2. Basis of Contract

2.1 The Order constitutes an offer by the Client to purchase Services in accordance with these Conditions.

2.2 The Order shall only be deemed to be accepted when the Supplier issues written acceptance of the Order at which point and on which date the Contract shall come into existence (Commencement Date).

2.3 The Contract constitutes the entire agreement between the parties. The Client acknowledges that it has not relied on any statement, promise, representation, assurance or warranty made or given by or on behalf of the Supplier which is not set out in the Contract.

2.5 These Conditions apply to the Contract to the exclusion of any other terms that the Client seeks to impose or incorporate, or which are implied by trade, custom, practice or course of dealing. This Contract shall supersede and extinguish any and all agreements which the Client may wish to implement or impose in relation to this Order.

2.6 Any Quote or Estimate given by the Supplier shall not constitute an offer and unless previously withdrawn is only valid for a period of 30 calendar days (90 days only, in the case of equipment for destination outside the United Kingdom and the Republic of Ireland) from its date of issue. These prices are however subject to change, following acceptance in accordance with Clause 8.2.

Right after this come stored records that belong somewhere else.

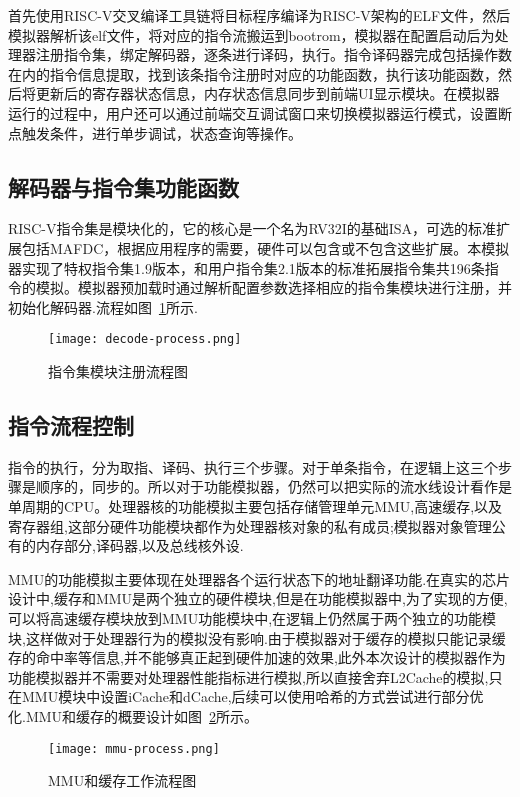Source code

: 首先使用RISC-V交叉编译工具链将目标程序编译为RISC-V架构的ELF文件，然后模拟器解析该elf文件，将对应的指令流搬运到bootrom，模拟器在配置启动后为处理器注册指令集，绑定解码器，逐条进行译码，执行。指令译码器完成包括操作数在内的指令信息提取，找到该条指令注册时对应的功能函数，执行该功能函数，然后将更新后的寄存器状态信息，内存状态信息同步到前端UI显示模块。在模拟器运行的过程中，用户还可以通过前端交互调试窗口来切换模拟器运行模式，设置断点触发条件，进行单步调试，状态查询等操作。

\subsection{解码器与指令集功能函数}
RISC-V指令集是模块化的，它的核心是一个名为RV32I的基础ISA，可选的标准扩展包括MAFDC，根据应用程序的需要，硬件可以包含或不包含这些扩展。本模拟器实现了特权指令集1.9版本，和用户指令集2.1版本的标准拓展指令集共196条指令的模拟。模拟器预加载时通过解析配置参数选择相应的指令集模块进行注册，并初始化解码器.流程如图~\ref{fig:decode-process}所示.
\begin{figure}[h]
  \centering
  \texttt{[image: decode-process.png]}
  \caption{指令集模块注册流程图}
  \label{fig:decode-process}
\end{figure}


\subsection{指令流程控制}
指令的执行，分为取指、译码、执行三个步骤。对于单条指令，在逻辑上这三个步骤是顺序的，同步的。所以对于功能模拟器，仍然可以把实际的流水线设计看作是单周期的CPU。处理器核的功能模拟主要包括存储管理单元MMU,高速缓存,以及寄存器组,这部分硬件功能模块都作为处理器核对象的私有成员;模拟器对象管理公有的内存部分,译码器,以及总线核外设.


MMU的功能模拟主要体现在处理器各个运行状态下的地址翻译功能.在真实的芯片设计中,缓存和MMU是两个独立的硬件模块,但是在功能模拟器中,为了实现的方便,可以将高速缓存模块放到MMU功能模块中,在逻辑上仍然属于两个独立的功能模块,这样做对于处理器行为的模拟没有影响.由于模拟器对于缓存的模拟只能记录缓存的命中率等信息,并不能够真正起到硬件加速的效果,此外本次设计的模拟器作为功能模拟器并不需要对处理器性能指标进行模拟,所以直接舍弃L2Cache的模拟,只在MMU模块中设置iCache和dCache,后续可以使用哈希的方式尝试进行部分优化.MMU和缓存的概要设计如图~\ref{fig:mmu-process}所示。
\begin{figure}[h]
  \centering
  \texttt{[image: mmu-process.png]}
  \caption{MMU和缓存工作流程图}
  \label{fig:mmu-process}
\end{figure}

2.7 All of these Conditions shall apply to the supply of both Goods and Services except where application to one or the other is specified.

3. Goods and Materials

3.1 The Goods and Materials are described as per the Goods Specification provided by the Supplier.

3.2 The Supplier reserves the right to amend the Goods Specification if required by any applicable statutory or regulatory requirement, and the Supplier shall notify the Client in any such event.

3.3 Title to the Goods and Materials supplied by the Supplier shall not pass to the Client until the Supplier receives payment in full (in cleared funds) for the Goods and Materials.

3.4 Until title to the Goods and Materials has passed to the Client, the Client shall:

  • (a) store the Goods and Materials separately from all other goods held by the Client so that they remain readily identifiable as the Supplier's property;
  • (b) not remove, deface, or obscure any identifying mark or packaging on or relating to the Goods;
  • (c) maintain the Goods and Materials in satisfactory condition and keep them insured against all risks for their full price on the Supplier's behalf from the date of delivery;
  • (d) notify the Supplier immediately if it becomes subject to any of the events listed in Clause 14.2(c) to Clause 14.2(f); and
  • (e) give the Supplier such information relating to the Goods as the Supplier may require from time to time.

3.5 Any predicted savings provided by the Supplier, based upon the installation or usage of Goods and Materials are guidelines only and are not guaranteed.

4. Goods Specification

4.1 The Supplier shall ensure that the Goods conform in all material respects with the Goods Specification provided. The Delivery Location shall be the location specified in the proposal.

4.5 The terms of these Conditions shall apply to any repaired or replacement Goods and Materials supplied by the Supplier.

5. Delivery of Goods

5.1 The place of delivery (Delivery Location), in the case of equipment, Goods and Materials, shall be the location where the Supplier will install, or shall be installed under their Supervision, details of which are contained within the proposal. The time for delivery of equipment, supervision or installation shall be extended by a reasonable period if delay in delivery is caused by instructions or lack of instructions from the Client or by any industrial dispute or any circumstances beyond the Supplier's reasonable control and in any event it is agreed that time for delivery shall not be of the essence.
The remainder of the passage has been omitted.